======== INPUT RECORDS

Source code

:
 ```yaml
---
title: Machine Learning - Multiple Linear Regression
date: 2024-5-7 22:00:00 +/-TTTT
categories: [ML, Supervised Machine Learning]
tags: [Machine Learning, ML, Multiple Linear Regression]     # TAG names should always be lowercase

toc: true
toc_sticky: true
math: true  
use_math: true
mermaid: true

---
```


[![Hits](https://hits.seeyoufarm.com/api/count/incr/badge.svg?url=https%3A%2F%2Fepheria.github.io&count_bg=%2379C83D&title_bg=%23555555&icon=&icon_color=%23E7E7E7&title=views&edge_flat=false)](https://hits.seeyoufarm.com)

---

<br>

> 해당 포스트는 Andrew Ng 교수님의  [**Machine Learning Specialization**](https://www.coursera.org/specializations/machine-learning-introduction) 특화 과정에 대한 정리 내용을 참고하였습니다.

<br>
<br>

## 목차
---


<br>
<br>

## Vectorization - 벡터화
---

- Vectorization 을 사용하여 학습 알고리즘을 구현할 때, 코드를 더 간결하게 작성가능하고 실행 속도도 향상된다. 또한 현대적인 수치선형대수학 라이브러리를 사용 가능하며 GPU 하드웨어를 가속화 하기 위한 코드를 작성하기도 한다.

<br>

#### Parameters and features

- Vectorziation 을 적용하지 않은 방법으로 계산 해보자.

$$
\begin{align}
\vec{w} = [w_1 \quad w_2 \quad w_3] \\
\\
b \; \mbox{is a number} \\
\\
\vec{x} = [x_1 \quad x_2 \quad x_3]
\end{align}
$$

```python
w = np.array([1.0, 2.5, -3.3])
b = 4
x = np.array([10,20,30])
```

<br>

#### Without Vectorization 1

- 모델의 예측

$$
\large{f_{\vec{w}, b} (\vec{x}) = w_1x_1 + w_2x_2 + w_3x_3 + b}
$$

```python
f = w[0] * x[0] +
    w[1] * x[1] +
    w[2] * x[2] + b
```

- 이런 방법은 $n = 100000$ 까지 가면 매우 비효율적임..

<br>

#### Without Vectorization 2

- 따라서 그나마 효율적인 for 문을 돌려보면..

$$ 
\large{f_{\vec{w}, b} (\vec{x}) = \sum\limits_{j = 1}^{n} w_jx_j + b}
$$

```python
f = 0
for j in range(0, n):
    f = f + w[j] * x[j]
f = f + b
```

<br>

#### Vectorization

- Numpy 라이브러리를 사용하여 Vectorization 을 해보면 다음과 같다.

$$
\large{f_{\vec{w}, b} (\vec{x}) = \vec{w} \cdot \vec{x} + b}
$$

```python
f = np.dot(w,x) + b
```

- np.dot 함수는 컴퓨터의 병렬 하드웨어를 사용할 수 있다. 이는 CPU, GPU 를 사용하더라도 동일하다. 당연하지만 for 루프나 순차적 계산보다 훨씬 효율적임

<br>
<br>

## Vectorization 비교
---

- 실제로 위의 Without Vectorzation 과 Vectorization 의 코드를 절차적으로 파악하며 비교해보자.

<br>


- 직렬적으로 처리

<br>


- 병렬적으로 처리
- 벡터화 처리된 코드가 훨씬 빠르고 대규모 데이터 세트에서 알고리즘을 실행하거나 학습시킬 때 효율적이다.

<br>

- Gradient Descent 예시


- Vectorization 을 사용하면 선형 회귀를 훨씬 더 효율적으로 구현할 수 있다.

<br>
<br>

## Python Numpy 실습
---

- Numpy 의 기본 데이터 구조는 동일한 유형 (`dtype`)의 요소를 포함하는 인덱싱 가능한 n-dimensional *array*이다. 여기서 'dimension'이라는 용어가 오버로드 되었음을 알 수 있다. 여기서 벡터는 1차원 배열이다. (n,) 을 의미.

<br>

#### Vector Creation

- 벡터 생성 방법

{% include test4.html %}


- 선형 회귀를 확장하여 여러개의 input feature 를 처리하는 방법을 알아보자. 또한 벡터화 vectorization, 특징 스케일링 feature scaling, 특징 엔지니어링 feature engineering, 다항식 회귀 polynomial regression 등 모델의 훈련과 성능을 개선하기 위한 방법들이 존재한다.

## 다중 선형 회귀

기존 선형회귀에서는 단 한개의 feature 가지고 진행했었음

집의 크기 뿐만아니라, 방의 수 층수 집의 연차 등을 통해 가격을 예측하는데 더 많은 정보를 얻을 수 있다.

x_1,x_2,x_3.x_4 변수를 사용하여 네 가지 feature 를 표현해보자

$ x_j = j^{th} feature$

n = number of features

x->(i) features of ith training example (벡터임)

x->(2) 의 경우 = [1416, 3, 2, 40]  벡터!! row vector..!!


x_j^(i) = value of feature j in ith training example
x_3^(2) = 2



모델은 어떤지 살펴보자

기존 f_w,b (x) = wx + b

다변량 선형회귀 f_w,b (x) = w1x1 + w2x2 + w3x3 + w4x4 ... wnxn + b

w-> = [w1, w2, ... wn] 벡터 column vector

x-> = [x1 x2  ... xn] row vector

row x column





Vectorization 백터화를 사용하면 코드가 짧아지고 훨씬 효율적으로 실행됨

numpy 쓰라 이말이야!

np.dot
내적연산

================

# PROMPT:
Every record shown above must be echoed exactly.

# RESPONSE AREA:
Source code

:
 ```yaml
---
title: Machine Learning - Multiple Linear Regression
date: 2024-5-7 22:00:00 +/-TTTT
categories: [ML, Supervised Machine Learning]
tags: [Machine Learning, ML, Multiple Linear Regression]     # TAG names should always be lowercase

toc: true
toc_sticky: true
math: true  
use_math: true
mermaid: true

---
```


[![Hits](https://hits.seeyoufarm.com/api/count/incr/badge.svg?url=https%3A%2F%2Fepheria.github.io&count_bg=%2379C83D&title_bg=%23555555&icon=&icon_color=%23E7E7E7&title=views&edge_flat=false)](https://hits.seeyoufarm.com)

---

<br>

> 해당 포스트는 Andrew Ng 교수님의  [**Machine Learning Specialization**](https://www.coursera.org/specializations/machine-learning-introduction) 특화 과정에 대한 정리 내용을 참고하였습니다.

<br>
<br>

## 목차
---


<br>
<br>

## Vectorization - 벡터화
---

- Vectorization 을 사용하여 학습 알고리즘을 구현할 때, 코드를 더 간결하게 작성가능하고 실행 속도도 향상된다. 또한 현대적인 수치선형대수학 라이브러리를 사용 가능하며 GPU 하드웨어를 가속화 하기 위한 코드를 작성하기도 한다.

<br>

#### Parameters and features

- Vectorziation 을 적용하지 않은 방법으로 계산 해보자.

$$
\begin{align}
\vec{w} = [w_1 \quad w_2 \quad w_3] \\
\\
b \; \mbox{is a number} \\
\\
\vec{x} = [x_1 \quad x_2 \quad x_3]
\end{align}
$$

```python
w = np.array([1.0, 2.5, -3.3])
b = 4
x = np.array([10,20,30])
```

<br>

#### Without Vectorization 1

- 모델의 예측

$$
\large{f_{\vec{w}, b} (\vec{x}) = w_1x_1 + w_2x_2 + w_3x_3 + b}
$$

```python
f = w[0] * x[0] +
    w[1] * x[1] +
    w[2] * x[2] + b
```

- 이런 방법은 $n = 100000$ 까지 가면 매우 비효율적임..

<br>

#### Without Vectorization 2

- 따라서 그나마 효율적인 for 문을 돌려보면..

$$ 
\large{f_{\vec{w}, b} (\vec{x}) = \sum\limits_{j = 1}^{n} w_jx_j + b}
$$

```python
f = 0
for j in range(0, n):
    f = f + w[j] * x[j]
f = f + b
```

<br>

#### Vectorization

- Numpy 라이브러리를 사용하여 Vectorization 을 해보면 다음과 같다.

$$
\large{f_{\vec{w}, b} (\vec{x}) = \vec{w} \cdot \vec{x} + b}
$$

```python
f = np.dot(w,x) + b
```

- np.dot 함수는 컴퓨터의 병렬 하드웨어를 사용할 수 있다. 이는 CPU, GPU 를 사용하더라도 동일하다. 당연하지만 for 루프나 순차적 계산보다 훨씬 효율적임

<br>
<br>

## Vectorization 비교
---

- 실제로 위의 Without Vectorzation 과 Vectorization 의 코드를 절차적으로 파악하며 비교해보자.

<br>


- 직렬적으로 처리

<br>


- 병렬적으로 처리
- 벡터화 처리된 코드가 훨씬 빠르고 대규모 데이터 세트에서 알고리즘을 실행하거나 학습시킬 때 효율적이다.

<br>

- Gradient Descent 예시


- Vectorization 을 사용하면 선형 회귀를 훨씬 더 효율적으로 구현할 수 있다.

<br>
<br>

## Python Numpy 실습
---

- Numpy 의 기본 데이터 구조는 동일한 유형 (`dtype`)의 요소를 포함하는 인덱싱 가능한 n-dimensional *array*이다. 여기서 'dimension'이라는 용어가 오버로드 되었음을 알 수 있다. 여기서 벡터는 1차원 배열이다. (n,) 을 의미.

<br>

#### Vector Creation

- 벡터 생성 방법

{% include test4.html %}


- 선형 회귀를 확장하여 여러개의 input feature 를 처리하는 방법을 알아보자. 또한 벡터화 vectorization, 특징 스케일링 feature scaling, 특징 엔지니어링 feature engineering, 다항식 회귀 polynomial regression 등 모델의 훈련과 성능을 개선하기 위한 방법들이 존재한다.

## 다중 선형 회귀

기존 선형회귀에서는 단 한개의 feature 가지고 진행했었음

집의 크기 뿐만아니라, 방의 수 층수 집의 연차 등을 통해 가격을 예측하는데 더 많은 정보를 얻을 수 있다.

x_1,x_2,x_3.x_4 변수를 사용하여 네 가지 feature 를 표현해보자

$ x_j = j^{th} feature$

n = number of features

x->(i) features of ith training example (벡터임)

x->(2) 의 경우 = [1416, 3, 2, 40]  벡터!! row vector..!!


x_j^(i) = value of feature j in ith training example
x_3^(2) = 2



모델은 어떤지 살펴보자

기존 f_w,b (x) = wx + b

다변량 선형회귀 f_w,b (x) = w1x1 + w2x2 + w3x3 + w4x4 ... wnxn + b

w-> = [w1, w2, ... wn] 벡터 column vector

x-> = [x1 x2  ... xn] row vector

row x column





Vectorization 백터화를 사용하면 코드가 짧아지고 훨씬 효율적으로 실행됨

numpy 쓰라 이말이야!

np.dot
내적연산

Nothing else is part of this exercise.